#### Records ####

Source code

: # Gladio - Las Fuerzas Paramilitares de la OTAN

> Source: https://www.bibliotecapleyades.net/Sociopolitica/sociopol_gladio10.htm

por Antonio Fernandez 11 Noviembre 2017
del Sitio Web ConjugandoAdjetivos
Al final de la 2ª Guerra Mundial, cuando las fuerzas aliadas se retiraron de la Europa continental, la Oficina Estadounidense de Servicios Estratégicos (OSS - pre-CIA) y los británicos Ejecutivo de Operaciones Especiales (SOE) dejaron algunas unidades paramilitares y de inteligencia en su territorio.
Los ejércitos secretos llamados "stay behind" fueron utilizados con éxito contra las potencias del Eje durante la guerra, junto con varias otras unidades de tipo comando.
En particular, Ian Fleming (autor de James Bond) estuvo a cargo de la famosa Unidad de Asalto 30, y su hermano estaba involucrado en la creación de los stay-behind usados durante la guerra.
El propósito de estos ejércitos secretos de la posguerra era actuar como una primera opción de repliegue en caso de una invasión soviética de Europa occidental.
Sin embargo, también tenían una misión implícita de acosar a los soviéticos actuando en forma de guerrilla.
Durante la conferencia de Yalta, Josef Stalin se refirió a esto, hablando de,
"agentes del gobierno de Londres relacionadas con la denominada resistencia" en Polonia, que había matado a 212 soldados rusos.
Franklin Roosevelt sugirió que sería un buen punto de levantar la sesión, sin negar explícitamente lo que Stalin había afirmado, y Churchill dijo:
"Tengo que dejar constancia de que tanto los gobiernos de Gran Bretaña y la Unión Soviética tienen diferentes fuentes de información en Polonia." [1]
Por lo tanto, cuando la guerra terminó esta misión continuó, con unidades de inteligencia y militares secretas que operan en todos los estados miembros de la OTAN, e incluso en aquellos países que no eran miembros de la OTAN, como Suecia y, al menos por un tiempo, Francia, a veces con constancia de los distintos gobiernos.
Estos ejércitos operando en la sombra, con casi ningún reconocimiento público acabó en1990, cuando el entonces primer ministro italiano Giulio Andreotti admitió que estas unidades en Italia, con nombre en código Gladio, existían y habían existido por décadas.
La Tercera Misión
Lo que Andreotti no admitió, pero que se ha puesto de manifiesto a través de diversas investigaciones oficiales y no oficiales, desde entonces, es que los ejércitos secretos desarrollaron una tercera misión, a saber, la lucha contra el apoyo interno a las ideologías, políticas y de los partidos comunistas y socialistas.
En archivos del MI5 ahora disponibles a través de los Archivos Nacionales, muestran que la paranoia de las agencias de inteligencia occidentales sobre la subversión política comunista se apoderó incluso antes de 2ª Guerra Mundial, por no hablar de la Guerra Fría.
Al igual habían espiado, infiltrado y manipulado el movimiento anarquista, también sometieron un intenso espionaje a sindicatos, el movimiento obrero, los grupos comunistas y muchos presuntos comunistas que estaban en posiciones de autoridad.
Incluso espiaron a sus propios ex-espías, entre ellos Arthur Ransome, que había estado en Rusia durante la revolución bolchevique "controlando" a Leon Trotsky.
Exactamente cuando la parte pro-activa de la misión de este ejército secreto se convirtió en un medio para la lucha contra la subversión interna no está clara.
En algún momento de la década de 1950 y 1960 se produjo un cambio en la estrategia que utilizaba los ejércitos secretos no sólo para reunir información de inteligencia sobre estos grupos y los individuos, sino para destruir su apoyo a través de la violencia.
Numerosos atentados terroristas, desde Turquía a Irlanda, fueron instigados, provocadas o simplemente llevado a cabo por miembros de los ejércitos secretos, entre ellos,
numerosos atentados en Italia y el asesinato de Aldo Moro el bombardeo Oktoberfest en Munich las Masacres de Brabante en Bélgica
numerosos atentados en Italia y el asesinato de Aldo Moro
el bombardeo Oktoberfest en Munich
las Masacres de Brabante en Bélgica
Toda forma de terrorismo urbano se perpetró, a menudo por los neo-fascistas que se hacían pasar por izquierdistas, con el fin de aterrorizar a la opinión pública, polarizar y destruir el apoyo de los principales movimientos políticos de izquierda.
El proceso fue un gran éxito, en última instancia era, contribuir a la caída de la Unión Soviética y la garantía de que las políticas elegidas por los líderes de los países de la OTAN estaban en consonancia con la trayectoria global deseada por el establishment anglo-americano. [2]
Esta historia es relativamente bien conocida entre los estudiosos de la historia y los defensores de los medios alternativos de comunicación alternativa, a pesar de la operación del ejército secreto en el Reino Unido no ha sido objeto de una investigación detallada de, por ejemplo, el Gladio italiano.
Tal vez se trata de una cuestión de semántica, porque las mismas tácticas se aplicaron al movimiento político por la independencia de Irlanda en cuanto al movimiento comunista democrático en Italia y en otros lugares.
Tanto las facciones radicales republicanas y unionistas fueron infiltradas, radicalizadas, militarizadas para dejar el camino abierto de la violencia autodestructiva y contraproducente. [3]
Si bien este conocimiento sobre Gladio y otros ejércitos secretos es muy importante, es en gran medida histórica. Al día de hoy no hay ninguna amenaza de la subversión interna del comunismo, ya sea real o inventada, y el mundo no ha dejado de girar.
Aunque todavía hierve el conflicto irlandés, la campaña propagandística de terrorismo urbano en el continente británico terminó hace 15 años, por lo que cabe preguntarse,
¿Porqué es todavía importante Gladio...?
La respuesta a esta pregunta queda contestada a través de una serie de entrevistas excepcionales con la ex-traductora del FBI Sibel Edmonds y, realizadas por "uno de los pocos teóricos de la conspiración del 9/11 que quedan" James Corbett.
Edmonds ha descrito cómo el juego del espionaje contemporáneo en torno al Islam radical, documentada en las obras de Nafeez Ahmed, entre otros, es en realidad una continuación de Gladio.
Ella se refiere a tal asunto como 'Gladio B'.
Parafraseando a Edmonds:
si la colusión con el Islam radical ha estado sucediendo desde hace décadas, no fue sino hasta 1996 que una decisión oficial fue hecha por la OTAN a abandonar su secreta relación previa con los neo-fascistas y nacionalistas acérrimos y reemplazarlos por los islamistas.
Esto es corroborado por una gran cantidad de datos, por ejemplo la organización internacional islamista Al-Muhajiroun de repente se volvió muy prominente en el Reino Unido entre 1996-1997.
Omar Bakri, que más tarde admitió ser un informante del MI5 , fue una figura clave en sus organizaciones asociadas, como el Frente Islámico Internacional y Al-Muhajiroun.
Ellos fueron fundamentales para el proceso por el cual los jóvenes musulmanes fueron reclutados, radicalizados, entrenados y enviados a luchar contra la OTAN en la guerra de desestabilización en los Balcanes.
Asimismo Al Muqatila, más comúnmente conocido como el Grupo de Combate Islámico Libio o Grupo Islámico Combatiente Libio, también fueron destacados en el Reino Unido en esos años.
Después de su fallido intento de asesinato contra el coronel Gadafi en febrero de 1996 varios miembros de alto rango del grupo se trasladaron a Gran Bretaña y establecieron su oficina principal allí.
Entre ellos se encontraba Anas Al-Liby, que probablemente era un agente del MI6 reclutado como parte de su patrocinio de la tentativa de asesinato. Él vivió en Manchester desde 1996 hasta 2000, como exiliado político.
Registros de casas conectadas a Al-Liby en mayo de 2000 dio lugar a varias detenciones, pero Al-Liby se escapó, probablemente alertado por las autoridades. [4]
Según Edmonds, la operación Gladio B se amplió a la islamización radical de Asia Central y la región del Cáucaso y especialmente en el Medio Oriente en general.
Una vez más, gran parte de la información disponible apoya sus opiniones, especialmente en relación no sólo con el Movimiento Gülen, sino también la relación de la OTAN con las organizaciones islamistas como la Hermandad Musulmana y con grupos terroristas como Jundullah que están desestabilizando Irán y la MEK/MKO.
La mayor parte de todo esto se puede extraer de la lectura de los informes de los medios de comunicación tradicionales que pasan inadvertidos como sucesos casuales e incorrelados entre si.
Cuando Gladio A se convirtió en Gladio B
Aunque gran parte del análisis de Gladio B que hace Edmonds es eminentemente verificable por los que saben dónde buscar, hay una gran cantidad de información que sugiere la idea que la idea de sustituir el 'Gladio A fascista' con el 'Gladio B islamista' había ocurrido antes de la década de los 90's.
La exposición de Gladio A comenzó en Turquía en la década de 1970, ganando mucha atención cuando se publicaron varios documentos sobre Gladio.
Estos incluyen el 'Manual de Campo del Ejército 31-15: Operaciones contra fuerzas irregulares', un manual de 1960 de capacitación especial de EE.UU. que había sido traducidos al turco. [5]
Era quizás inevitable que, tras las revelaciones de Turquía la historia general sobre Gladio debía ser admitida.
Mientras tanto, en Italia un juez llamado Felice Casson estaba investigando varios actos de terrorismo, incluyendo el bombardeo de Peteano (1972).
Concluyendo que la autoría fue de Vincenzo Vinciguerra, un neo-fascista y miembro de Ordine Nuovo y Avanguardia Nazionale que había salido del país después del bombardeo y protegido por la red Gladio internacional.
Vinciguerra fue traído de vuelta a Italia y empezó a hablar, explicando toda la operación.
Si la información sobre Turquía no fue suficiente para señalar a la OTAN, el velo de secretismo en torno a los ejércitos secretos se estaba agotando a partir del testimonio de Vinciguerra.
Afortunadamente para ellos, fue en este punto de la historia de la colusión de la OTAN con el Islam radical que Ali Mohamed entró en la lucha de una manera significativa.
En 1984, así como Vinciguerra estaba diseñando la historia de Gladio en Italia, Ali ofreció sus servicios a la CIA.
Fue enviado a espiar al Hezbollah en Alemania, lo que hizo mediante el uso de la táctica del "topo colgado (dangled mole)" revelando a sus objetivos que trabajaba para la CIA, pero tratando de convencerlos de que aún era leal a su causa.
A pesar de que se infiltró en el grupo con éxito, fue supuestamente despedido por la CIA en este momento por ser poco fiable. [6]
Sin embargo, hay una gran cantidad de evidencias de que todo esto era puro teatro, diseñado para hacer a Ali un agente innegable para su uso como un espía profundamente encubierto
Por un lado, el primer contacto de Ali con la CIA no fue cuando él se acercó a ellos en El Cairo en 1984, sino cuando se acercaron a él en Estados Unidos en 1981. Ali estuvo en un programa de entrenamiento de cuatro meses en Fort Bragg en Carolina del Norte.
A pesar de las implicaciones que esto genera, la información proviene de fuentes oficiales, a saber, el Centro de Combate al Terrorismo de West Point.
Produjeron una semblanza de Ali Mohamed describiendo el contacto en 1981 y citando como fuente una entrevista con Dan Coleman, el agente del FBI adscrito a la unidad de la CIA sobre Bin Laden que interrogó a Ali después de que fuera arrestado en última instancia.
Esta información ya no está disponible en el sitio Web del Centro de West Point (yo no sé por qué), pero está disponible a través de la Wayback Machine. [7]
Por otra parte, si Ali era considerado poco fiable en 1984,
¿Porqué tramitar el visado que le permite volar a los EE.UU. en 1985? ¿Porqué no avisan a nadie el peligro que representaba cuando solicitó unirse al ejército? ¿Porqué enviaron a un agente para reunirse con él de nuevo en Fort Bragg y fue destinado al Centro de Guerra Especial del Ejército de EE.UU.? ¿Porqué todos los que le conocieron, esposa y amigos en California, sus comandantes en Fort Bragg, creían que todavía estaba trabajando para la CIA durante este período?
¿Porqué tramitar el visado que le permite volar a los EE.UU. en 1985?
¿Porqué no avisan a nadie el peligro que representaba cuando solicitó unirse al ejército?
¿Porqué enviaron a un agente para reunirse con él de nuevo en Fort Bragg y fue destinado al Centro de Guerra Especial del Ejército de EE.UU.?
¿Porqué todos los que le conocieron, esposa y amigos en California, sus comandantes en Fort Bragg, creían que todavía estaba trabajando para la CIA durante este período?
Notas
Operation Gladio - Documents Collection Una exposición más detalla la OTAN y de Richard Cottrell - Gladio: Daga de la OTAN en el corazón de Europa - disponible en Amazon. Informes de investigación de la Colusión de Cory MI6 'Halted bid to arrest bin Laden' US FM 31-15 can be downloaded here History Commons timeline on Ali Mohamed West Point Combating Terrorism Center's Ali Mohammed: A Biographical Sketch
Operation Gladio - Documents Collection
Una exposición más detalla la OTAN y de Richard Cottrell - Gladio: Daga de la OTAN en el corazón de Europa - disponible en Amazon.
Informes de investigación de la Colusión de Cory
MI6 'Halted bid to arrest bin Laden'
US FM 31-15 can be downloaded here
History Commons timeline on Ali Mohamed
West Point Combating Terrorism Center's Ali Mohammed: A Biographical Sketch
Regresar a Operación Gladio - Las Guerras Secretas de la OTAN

####

Where a line of the records has the string "bombardeo", return that line.

numerosos atentados en Italia y el asesinato de Aldo Moro el bombardeo Oktoberfest en Munich las Masacres de Brabante en Bélgica
el bombardeo Oktoberfest en Munich
Mientras tanto, en Italia un juez llamado Felice Casson estaba investigando varios actos de terrorismo, incluyendo el bombardeo de Peteano (1972).
Concluyendo que la autoría fue de Vincenzo Vinciguerra, un neo-fascista y miembro de Ordine Nuovo y Avanguardia Nazionale que había salido del país después del bombardeo y protegido por la red Gladio internacional.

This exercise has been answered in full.